Beautifully photographed in Venice and London, The Wings of the Dove brings one of literature's most famous love triangles to the big screen. Based on the fascinating novel by Henry James, this slow moving but visually stunning movie stars Helena Bonham Carter, Alison Elliott, and Linus Roache as three people who try to manipulate love for their own purposes.

Bonham Carter plays Kate, an opportunistic young Londoner who, in the early 1900s, falls in love with Merton (Roache), a journalist of limited means. Kate is befriended by Milly (Elliott), a terminally ill American heiress who also shows an interest in Merton. Kate pushes these two together, hoping to end up eventually with Merton as well as with Milly's money.

Looking fabulous in their period costumes, Bonham Carter (Mighty Aphrodite) and Elliott (The Spitfire Grill)   complement each other like orchids and moonlight. Bonham Carter's striking beauty gives Kate an exotic appeal, and Elliott's ethereal interpretation of Milly evokes memories of the great Geraldine Page at her best.

According to British director Iain Softley (Hackers), the film's most difficult role to cast was that of Merton Densher, the man who is lured into Kate's plan and then finds himself drawn to both women. Softley explains he selected Roache because he felt the young actor, so critically acclaimed in  Priest, could be "both dynamic and hesitant in an effortless way needed for this key role."

Roache admits he deliberately avoided any special preparaton for the role. "I usually do intense study and preparation, but I decided to experiment and go with the flow, since this seemed to fit Merton's character," he said.

Commenting on the lack of clear-cut motivations for the movie's main characters, Roache declared, "This is not your usual everything-spelled-out-for-you film.
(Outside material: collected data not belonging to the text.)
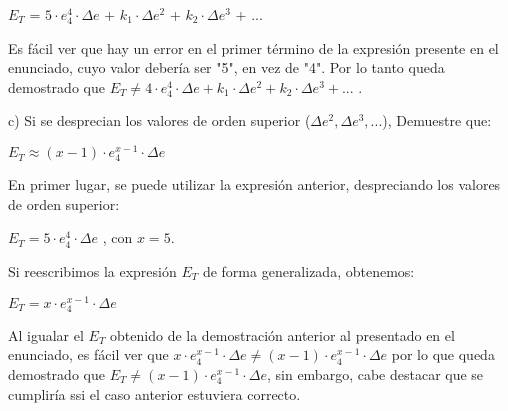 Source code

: \documentclass[]{article}
\begin{document}
\begin{center}
	$E_{T}$ = $5\cdot{e^{4}_{4}}\cdot\Delta{e}$	+ $k_{1}\cdot\Delta{e^{2}}$ + $k_{2}\cdot\Delta{e^{3}}$ + ...\\
\end{center}

\begin{flushleft}
	Es fácil ver que hay un error en el primer término de la expresión presente en el enunciado, cuyo valor debería ser "5", en vez de "4".
Por lo tanto queda demostrado que $E_{T} \neq 4 \cdot e_{4}^4 \cdot \Delta e + k_{1} \cdot \Delta {e}^2 + k_{2} \cdot \Delta e^{3} + ...$ . \\
\end{flushleft}
	

\begin{flushleft}
	c) Si se desprecian los valores de orden superior ($\Delta e^{2}, \Delta e^{3}, ...$), Demuestre que: \\
\end{flushleft}

\begin{center} $E_{T} \approx (x-1) \cdot e_{4}^{x-1}\cdot \Delta e$
\end{center}

	
\begin{flushleft}
	En primer lugar, se puede utilizar la expresión anterior, despreciando los valores de orden superior:

\end{flushleft}
\begin{center}
	$E_{T} = 5\cdot{e^{4}_{4}}\cdot\Delta{e}$ , con $x = 5$.
\end{center}

\begin{flushleft}
	Si reescribimos la expresión $E_{T}$ de forma generalizada, obtenemos:
\end{flushleft}

\begin{center}
	$E_{T} = x\cdot{e_{4}^{x-1}}\cdot\Delta{e}$ 
\end{center}

\begin{flushleft}
	Al igualar el $E_{T}$ obtenido de la demostración anterior al presentado en el enunciado, es fácil ver que $x\cdot{e_{4}^{x-1}}\cdot\Delta{e} \neq (x-1) \cdot e_{4}^{x-1}\cdot \Delta e$ por lo que queda demostrado que $E_{T} \neq (x-1) \cdot e_{4}^{x-1}\cdot \Delta e$, sin embargo, cabe destacar que se cumpliría ssi el caso anterior estuviera correcto.\\
\end{flushleft}
\end{document}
Although the ambiguity might not work for everyone, it's an intriguing part of the story."

Roache expressed hope that viewers would "surrender to the poetry and magic of the film's hypnotic quality," especially to the beauty of the scenes in Venice.

While I can't argue with Roache about the film's superb visual artistry, I found its plodding pace relentlessly annoying. If watching colorful paint dry gives you a thrill, this is the movie for you. Nevertheless, The Wings of the Dove presents a vivid reminder that even in matters of the heart, the end never justifies the means.